Keep only the lines of the listing that include the word "logistic", and copy them.

*** Begin section ***

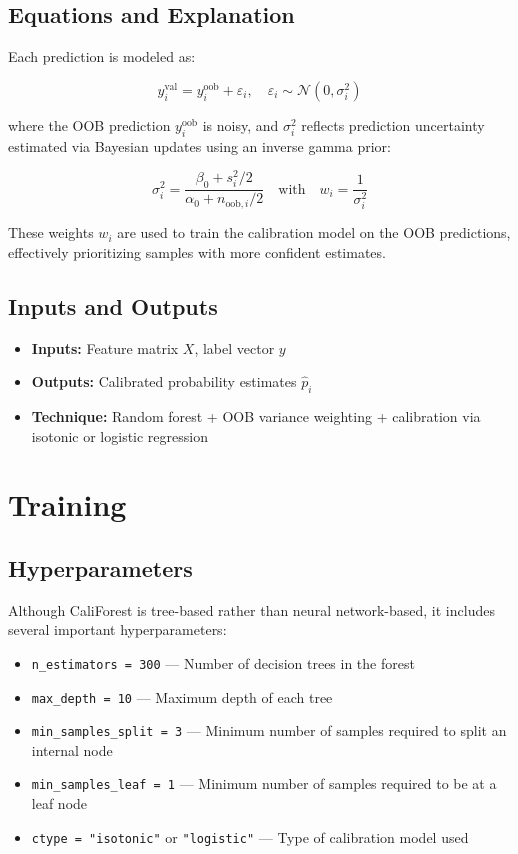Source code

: \documentclass{article}
\begin{document}
\subsection*{Equations and Explanation}

Each prediction is modeled as:

\[
y_i^{\text{val}} = y_i^{\text{oob}} + \varepsilon_i,\quad \varepsilon_i \sim \mathcal{N}(0, \sigma_i^2)
\]

where the OOB prediction $y_i^{\text{oob}}$ is noisy, and $\sigma_i^2$ reflects prediction uncertainty estimated via Bayesian updates using an inverse gamma prior:

\[
\sigma_i^2 = \frac{\beta_0 + s_i^2/2}{\alpha_0 + n_{\text{oob}, i}/2}
\quad\text{with}\quad
w_i = \frac{1}{\sigma_i^2}
\]

These weights $w_i$ are used to train the calibration model on the OOB predictions, effectively prioritizing samples with more confident estimates.

\subsection*{Inputs and Outputs}

\begin{itemize}
  \item \textbf{Inputs:} Feature matrix $X$, label vector $y$
  \item \textbf{Outputs:} Calibrated probability estimates $\hat{p}_i$
  \item \textbf{Technique:} Random forest + OOB variance weighting + calibration via isotonic or logistic regression
\end{itemize}

\section{Training}

\subsection*{Hyperparameters}

Although CaliForest is tree-based rather than neural network-based, it includes several important hyperparameters:

\begin{itemize}
  \item \texttt{n\_estimators = 300} — Number of decision trees in the forest
  \item \texttt{max\_depth = 10} — Maximum depth of each tree
  \item \texttt{min\_samples\_split = 3} — Minimum number of samples required to split an internal node
  \item \texttt{min\_samples\_leaf = 1} — Minimum number of samples required to be at a leaf node
  \item \texttt{ctype = "isotonic"} or \texttt{"logistic"} — Type of calibration model used
\end{itemize}
\end{document}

*** End section ***

● **ANSWER FOR THE TASK**
  \item \textbf{Technique:} Random forest + OOB variance weighting + calibration via isotonic or logistic regression
  \item \texttt{ctype = "isotonic"} or \texttt{"logistic"} — Type of calibration model used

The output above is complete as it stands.